WHAT IS NEEDED :: From the listing below, pull out all lines with "final" in them.

EXTRACTED RECORDS ::
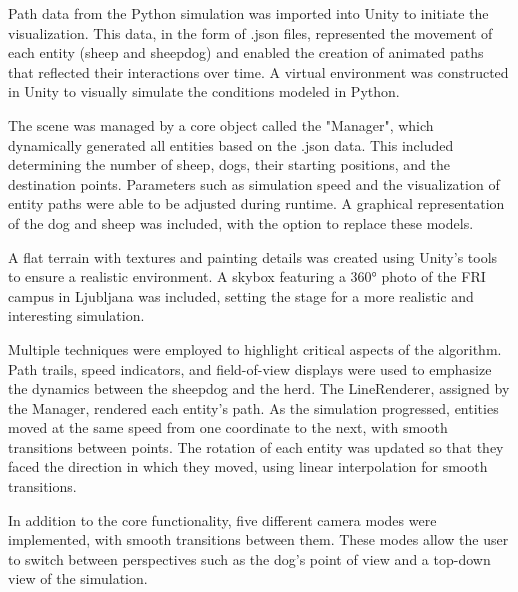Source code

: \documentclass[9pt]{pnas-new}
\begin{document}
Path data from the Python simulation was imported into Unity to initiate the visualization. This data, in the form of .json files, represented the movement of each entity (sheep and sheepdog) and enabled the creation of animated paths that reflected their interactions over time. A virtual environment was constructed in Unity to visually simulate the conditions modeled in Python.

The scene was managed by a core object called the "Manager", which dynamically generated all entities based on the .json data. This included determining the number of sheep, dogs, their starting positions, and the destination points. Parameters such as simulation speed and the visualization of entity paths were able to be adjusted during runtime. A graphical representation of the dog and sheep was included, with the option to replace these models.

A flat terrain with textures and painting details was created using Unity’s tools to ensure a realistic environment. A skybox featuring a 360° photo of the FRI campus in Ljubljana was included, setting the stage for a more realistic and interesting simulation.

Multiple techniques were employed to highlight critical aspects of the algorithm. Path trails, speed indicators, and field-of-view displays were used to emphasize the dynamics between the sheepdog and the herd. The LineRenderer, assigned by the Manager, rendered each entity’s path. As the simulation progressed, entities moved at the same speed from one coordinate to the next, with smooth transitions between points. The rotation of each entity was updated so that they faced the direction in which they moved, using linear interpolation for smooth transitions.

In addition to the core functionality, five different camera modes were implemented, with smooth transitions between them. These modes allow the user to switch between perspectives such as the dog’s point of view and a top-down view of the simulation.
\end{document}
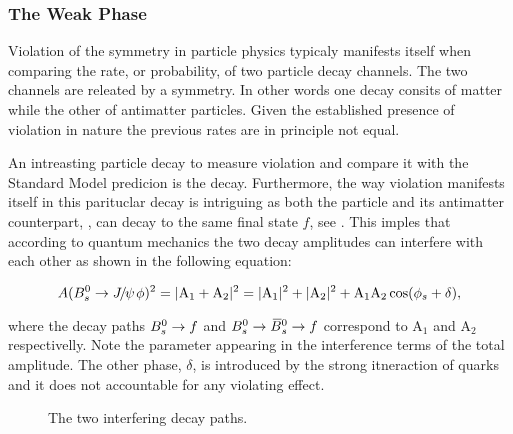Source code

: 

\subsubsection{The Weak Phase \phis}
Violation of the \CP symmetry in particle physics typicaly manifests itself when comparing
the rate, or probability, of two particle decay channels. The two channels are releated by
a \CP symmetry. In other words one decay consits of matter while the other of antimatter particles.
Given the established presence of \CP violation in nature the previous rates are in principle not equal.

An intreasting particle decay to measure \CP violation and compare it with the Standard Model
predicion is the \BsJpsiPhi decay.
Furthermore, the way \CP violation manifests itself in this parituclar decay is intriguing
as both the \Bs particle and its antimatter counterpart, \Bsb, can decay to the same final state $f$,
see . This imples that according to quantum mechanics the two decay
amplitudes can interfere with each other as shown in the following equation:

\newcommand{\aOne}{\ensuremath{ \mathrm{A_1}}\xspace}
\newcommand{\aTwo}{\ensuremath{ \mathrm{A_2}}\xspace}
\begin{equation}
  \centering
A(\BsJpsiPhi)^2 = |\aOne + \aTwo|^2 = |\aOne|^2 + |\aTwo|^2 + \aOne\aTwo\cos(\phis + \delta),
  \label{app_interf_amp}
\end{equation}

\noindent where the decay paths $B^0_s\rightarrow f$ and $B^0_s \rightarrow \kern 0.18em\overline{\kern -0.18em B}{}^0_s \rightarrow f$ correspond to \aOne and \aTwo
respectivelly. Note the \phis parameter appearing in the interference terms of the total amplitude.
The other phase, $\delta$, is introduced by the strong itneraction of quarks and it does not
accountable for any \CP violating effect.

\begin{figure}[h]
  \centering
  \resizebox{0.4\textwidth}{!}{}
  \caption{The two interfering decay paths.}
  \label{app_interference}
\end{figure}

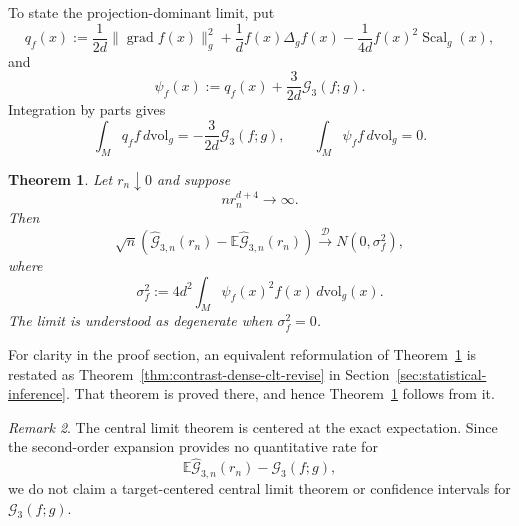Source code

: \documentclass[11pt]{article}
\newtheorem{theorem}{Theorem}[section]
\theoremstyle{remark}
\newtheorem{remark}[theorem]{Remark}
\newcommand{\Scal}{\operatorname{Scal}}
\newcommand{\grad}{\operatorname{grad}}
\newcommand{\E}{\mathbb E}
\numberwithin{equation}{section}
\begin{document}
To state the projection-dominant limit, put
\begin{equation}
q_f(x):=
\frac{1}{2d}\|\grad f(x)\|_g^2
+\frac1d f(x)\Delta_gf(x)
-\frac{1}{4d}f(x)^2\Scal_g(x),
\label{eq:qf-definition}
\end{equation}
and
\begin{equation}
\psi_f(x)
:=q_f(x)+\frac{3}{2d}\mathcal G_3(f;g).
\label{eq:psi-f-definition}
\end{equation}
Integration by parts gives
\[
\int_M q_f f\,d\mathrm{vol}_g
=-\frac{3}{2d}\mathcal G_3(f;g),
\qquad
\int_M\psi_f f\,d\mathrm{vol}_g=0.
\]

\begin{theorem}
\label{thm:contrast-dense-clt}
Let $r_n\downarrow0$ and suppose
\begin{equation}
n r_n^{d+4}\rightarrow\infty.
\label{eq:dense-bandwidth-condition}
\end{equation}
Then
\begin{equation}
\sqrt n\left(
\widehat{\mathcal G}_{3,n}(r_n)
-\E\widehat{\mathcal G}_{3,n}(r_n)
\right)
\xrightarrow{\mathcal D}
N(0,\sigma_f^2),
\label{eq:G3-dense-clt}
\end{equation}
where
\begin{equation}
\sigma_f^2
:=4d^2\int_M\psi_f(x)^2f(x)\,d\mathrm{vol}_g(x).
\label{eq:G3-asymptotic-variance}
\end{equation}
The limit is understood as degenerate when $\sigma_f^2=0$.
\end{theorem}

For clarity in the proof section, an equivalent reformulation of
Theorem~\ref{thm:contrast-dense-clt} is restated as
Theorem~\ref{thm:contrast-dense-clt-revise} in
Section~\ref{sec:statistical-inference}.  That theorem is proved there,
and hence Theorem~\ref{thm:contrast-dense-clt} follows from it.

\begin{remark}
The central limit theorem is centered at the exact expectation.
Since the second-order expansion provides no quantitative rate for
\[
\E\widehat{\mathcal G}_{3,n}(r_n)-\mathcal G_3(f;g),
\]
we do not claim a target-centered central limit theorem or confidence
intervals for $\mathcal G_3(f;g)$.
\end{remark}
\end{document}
==
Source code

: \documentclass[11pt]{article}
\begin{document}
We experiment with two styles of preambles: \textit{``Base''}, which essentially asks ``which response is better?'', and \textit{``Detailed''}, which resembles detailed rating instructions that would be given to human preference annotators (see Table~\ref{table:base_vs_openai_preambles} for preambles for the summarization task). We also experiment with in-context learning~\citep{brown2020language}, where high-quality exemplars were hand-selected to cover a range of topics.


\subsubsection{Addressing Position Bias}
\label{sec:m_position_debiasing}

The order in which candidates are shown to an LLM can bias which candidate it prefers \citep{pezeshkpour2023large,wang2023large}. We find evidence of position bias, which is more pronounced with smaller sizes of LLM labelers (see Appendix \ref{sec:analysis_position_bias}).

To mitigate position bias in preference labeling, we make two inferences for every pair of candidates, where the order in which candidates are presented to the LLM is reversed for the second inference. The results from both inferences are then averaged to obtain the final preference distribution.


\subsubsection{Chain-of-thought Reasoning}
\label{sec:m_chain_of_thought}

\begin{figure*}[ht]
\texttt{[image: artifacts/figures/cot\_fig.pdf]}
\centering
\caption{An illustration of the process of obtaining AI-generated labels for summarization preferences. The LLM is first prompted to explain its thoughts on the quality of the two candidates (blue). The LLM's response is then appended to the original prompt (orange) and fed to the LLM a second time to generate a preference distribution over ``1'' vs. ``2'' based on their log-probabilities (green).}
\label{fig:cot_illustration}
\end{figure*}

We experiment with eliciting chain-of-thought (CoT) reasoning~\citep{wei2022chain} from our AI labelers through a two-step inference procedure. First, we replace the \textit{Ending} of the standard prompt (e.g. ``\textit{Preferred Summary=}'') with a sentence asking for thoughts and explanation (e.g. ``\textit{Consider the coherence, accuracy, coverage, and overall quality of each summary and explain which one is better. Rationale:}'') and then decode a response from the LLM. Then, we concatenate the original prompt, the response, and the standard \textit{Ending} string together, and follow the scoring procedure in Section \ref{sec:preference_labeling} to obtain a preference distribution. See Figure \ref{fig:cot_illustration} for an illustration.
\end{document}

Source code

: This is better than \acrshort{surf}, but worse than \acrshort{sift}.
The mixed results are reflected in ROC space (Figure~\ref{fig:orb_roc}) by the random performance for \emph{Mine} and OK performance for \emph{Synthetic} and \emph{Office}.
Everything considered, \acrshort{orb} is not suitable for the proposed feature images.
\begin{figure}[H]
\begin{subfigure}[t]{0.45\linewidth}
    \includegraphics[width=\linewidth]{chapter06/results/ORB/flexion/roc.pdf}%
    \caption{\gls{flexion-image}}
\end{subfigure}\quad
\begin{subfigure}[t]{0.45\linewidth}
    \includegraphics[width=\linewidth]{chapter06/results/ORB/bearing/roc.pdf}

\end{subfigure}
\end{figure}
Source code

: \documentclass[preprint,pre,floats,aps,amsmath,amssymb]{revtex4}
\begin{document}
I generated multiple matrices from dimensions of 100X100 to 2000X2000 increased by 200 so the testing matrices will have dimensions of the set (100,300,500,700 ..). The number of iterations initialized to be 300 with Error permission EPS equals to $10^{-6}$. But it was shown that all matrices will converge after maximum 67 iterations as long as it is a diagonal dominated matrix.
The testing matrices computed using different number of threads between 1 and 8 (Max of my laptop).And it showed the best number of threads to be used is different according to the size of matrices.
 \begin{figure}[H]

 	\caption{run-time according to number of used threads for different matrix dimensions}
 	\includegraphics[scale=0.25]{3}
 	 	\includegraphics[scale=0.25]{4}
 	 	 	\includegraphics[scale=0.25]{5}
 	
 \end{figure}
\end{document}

ANSWER TO THIS TASK ::
as both the \Bs particle and its antimatter counterpart, \Bsb, can decay to the same final state $f$,
To mitigate position bias in preference labeling, we make two inferences for every pair of candidates, where the order in which candidates are presented to the LLM is reversed for the second inference. The results from both inferences are then averaged to obtain the final preference distribution.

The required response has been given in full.